> _Data for processing_
--- START ---

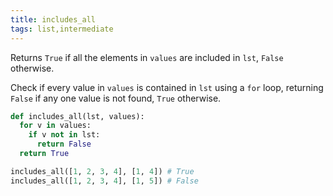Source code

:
 ```yaml
---
title: includes_all
tags: list,intermediate
---
```


Returns `True` if all the elements in `values` are included in `lst`, `False` otherwise.

Check if every value in `values` is contained in `lst` using a `for` loop, returning `False` if any one value is not found, `True` otherwise.

```py
def includes_all(lst, values):
  for v in values:
    if v not in lst:
      return False
  return True
```

```py
includes_all([1, 2, 3, 4], [1, 4]) # True
includes_all([1, 2, 3, 4], [1, 5]) # False
```
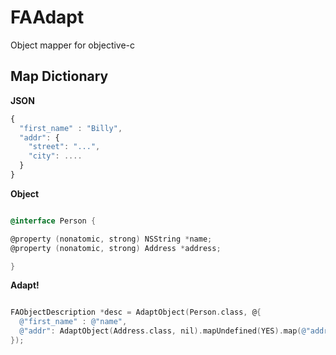 FAAdapt
=======

Object mapper for objective-c


## Map Dictionary 

**JSON** 

```javascript
{
  "first_name" : "Billy",
  "addr": {
    "street": "...",
    "city": ....
  }
}

```

**Object**

```objective-c

@interface Person {

@property (nonatomic, strong) NSString *name;
@property (nonatomic, strong) Address *address;

}


```

**Adapt!**
```objective-c

FAObjectDescription *desc = AdaptObject(Person.class, @{
  @"first_name" : @"name",
  @"addr": AdaptObject(Address.class, nil).mapUndefined(YES).map(@"address")
});

```
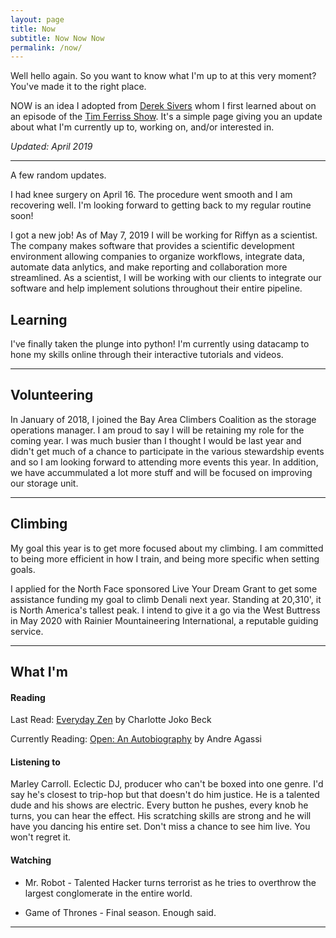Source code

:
 ```yaml
---
layout: page
title: Now
subtitle: Now Now Now
permalink: /now/
---
```


Well hello again. So you want to know what I'm up to at this very moment? You've made it to the right place. 
  
NOW is an idea I adopted from [Derek Sivers](https://sivers.org/nowff) whom I first learned about on an episode of the [Tim Ferriss Show](https://tim.blog/podcast/). It's a simple page giving you an update about what I'm currently up to, working on, and/or interested in. 

*Updated: April 2019*

---

A few random updates.

I had knee surgery on April 16. The procedure went smooth and I am recovering well. I'm looking forward to getting back to my regular routine soon!

I got a new job! As of May 7, 2019 I will be working for Riffyn as a scientist. The company makes software that provides a scientific development environment allowing companies to organize workflows, integrate data, automate data anlytics, and make reporting and collaboration more streamlined. As a scientist, I will be working with our clients to integrate our software and help implement solutions throughout their entire pipeline. 

## Learning

I've finally taken the plunge into python! I'm currently using datacamp to hone my skills online through their interactive tutorials and videos. 

---

## Volunteering

In January of 2018, I joined the Bay Area Climbers Coalition as the storage operations manager. I am proud to say I will be retaining my role for the coming year. I was much busier than I thought I would be last year and didn't get much of a chance to participate in the various stewardship events and so I am looking forward to attending more events this year. In addition, we have accummulated a lot more stuff and will be focused on improving our storage unit.

---

## Climbing

My goal this year is to get more focused about my climbing. I am committed to being more efficient in how I train, and being more specific when setting goals.

I applied for the North Face sponsored Live Your Dream Grant to get some assistance funding my goal to climb Denali next year.  Standing at 20,310', it is North America's tallest peak. I intend to give it a go via the West Buttress in May 2020 with Rainier Mountaineering International, a reputable guiding service.

---

## What I'm

#### Reading
Last Read: [Everyday Zen](https://www.amazon.com/Everyday-Zen-Love-Work-Plus/dp/0061285897) by Charlotte Joko Beck

Currently Reading: [Open: An Autobiography](https://www.amazon.com/Open-Autobiography-Andre-Agassi/dp/0307388409) by Andre Agassi

#### Listening to

Marley Carroll. Eclectic DJ, producer who can't be boxed into one genre. I'd say he's closest to trip-hop but that doesn't do him justice. He is a talented dude and his shows are electric. Every button he pushes, every knob he turns, you can hear the effect. His scratching skills are strong and he will have you dancing his entire set. Don't miss a chance to see him live. You won't regret it.

#### Watching
*  Mr. Robot - Talented Hacker turns terrorist as he tries to overthrow the largest conglomerate in the entire world.

* Game of Thrones - Final season. Enough said.

---

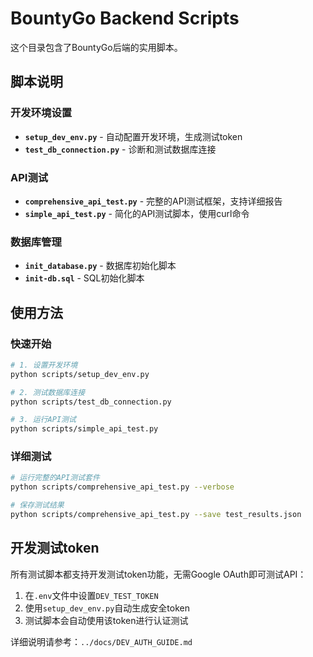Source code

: # BountyGo Backend Scripts

这个目录包含了BountyGo后端的实用脚本。

## 脚本说明

### 开发环境设置
- **`setup_dev_env.py`** - 自动配置开发环境，生成测试token
- **`test_db_connection.py`** - 诊断和测试数据库连接

### API测试
- **`comprehensive_api_test.py`** - 完整的API测试框架，支持详细报告
- **`simple_api_test.py`** - 简化的API测试脚本，使用curl命令

### 数据库管理
- **`init_database.py`** - 数据库初始化脚本
- **`init-db.sql`** - SQL初始化脚本

## 使用方法

### 快速开始
```bash
# 1. 设置开发环境
python scripts/setup_dev_env.py

# 2. 测试数据库连接
python scripts/test_db_connection.py

# 3. 运行API测试
python scripts/simple_api_test.py
```

### 详细测试
```bash
# 运行完整的API测试套件
python scripts/comprehensive_api_test.py --verbose

# 保存测试结果
python scripts/comprehensive_api_test.py --save test_results.json
```

## 开发测试token

所有测试脚本都支持开发测试token功能，无需Google OAuth即可测试API：

1. 在`.env`文件中设置`DEV_TEST_TOKEN`
2. 使用`setup_dev_env.py`自动生成安全token
3. 测试脚本会自动使用该token进行认证测试

详细说明请参考：`../docs/DEV_AUTH_GUIDE.md`
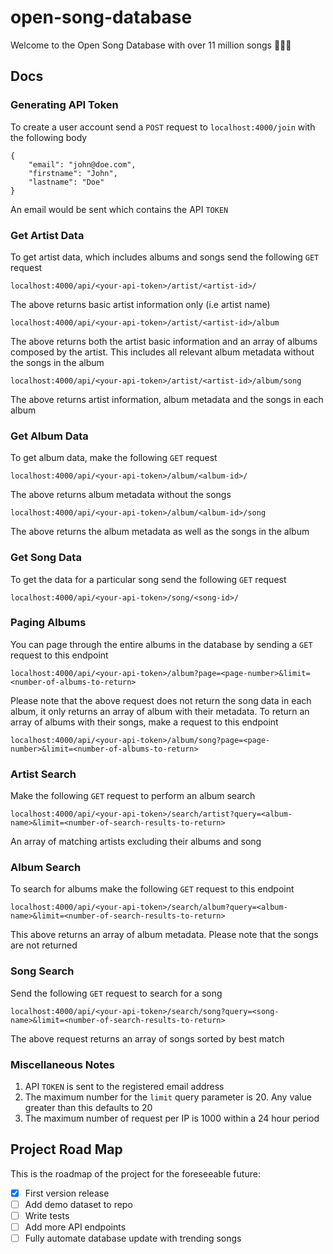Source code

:# open-song-database
Welcome to the Open Song Database with over 11 million songs 🎉🎉🎉

## Docs
### Generating API Token
To create a user account send a `POST` request to `localhost:4000/join` with the following body
```
{
	"email": "john@doe.com",
	"firstname": "John",
	"lastname": "Doe"
}
```
An email would be sent which contains the API `TOKEN`


### Get Artist Data
To get artist data, which includes albums and songs send the following `GET` request

```
localhost:4000/api/<your-api-token>/artist/<artist-id>/
```
The above returns basic artist information only (i.e artist name)

```
localhost:4000/api/<your-api-token>/artist/<artist-id>/album
```
The above returns both the artist basic information and an array of albums composed by the artist. This includes all relevant album metadata without the songs in the album

```
localhost:4000/api/<your-api-token>/artist/<artist-id>/album/song
```
The above returns artist information, album metadata and the songs in each album


### Get Album Data
To get album data, make the following `GET` request

```
localhost:4000/api/<your-api-token>/album/<album-id>/
```
The above returns album metadata without the songs
```
localhost:4000/api/<your-api-token>/album/<album-id>/song
```
The above returns the album metadata as well as the songs in the album


### Get Song Data
To get the data for a particular song send the following `GET` request
```
localhost:4000/api/<your-api-token>/song/<song-id>/
```

### Paging Albums
You can page through the entire albums in the database by sending a `GET` request to this endpoint
```
localhost:4000/api/<your-api-token>/album?page=<page-number>&limit=<number-of-albums-to-return>
```
Please note that the above request does not return the song data in each album, it only returns an array of album with their metadata. To return an array of albums with their songs, make a request to this endpoint
```
localhost:4000/api/<your-api-token>/album/song?page=<page-number>&limit=<number-of-albums-to-return>
```

### Artist Search
Make the following `GET` request to perform an album search
```
localhost:4000/api/<your-api-token>/search/artist?query=<album-name>&limit=<number-of-search-results-to-return>
```
An array of matching artists excluding their albums and song


### Album Search
To search for albums make the following `GET` request to this endpoint
```
localhost:4000/api/<your-api-token>/search/album?query=<album-name>&limit=<number-of-search-results-to-return>
```
This above returns an array of album metadata. Please note that the songs are not returned


### Song Search
Send the following `GET` request to search for a song
```
localhost:4000/api/<your-api-token>/search/song?query=<song-name>&limit=<number-of-search-results-to-return>
```
The above request returns an array of songs sorted by best match


### Miscellaneous Notes
1. API `TOKEN` is sent to the registered email address
2. The maximum number for the `limit` query parameter is 20. Any value greater than this defaults to 20
3. The maximum number of request per IP is 1000 within a 24 hour period

## Project Road Map
This is the roadmap of the project for the foreseeable future:
- [x] First version release
- [ ] Add demo dataset to repo
- [ ] Write tests
- [ ] Add more API endpoints
- [ ] Fully automate database update with trending songs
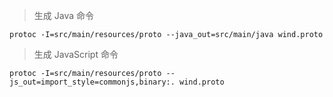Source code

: 
> 生成 Java 命令

```
protoc -I=src/main/resources/proto --java_out=src/main/java wind.proto
```

> 生成 JavaScript 命令

```
protoc -I=src/main/resources/proto --js_out=import_style=commonjs,binary:. wind.proto
```


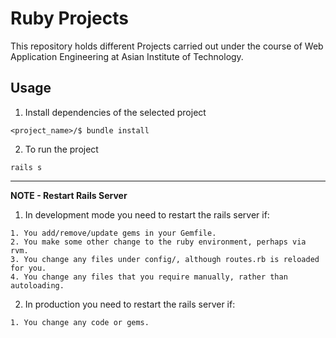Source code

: # Ruby Projects 
This repository holds different Projects carried out under the course of Web Application Engineering at Asian Institute of Technology.

## Usage
1. Install dependencies of the selected project
```
<project_name>/$ bundle install
```
2. To run the project
```
rails s
```
---
**NOTE - Restart Rails Server**
1. In development mode you need to restart the rails server if:
```
1. You add/remove/update gems in your Gemfile.
2. You make some other change to the ruby environment, perhaps via rvm.
3. You change any files under config/, although routes.rb is reloaded for you.
4. You change any files that you require manually, rather than autoloading.
```
2. In production you need to restart the rails server if:
```
1. You change any code or gems.
```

--- END ---

> _Your assignment_
If a line in the records holds the string "change", copy it.

> _Written response_
2. You make some other change to the ruby environment, perhaps via rvm.
3. You change any files under config/, although routes.rb is reloaded for you.
4. You change any files that you require manually, rather than autoloading.
1. You change any code or gems.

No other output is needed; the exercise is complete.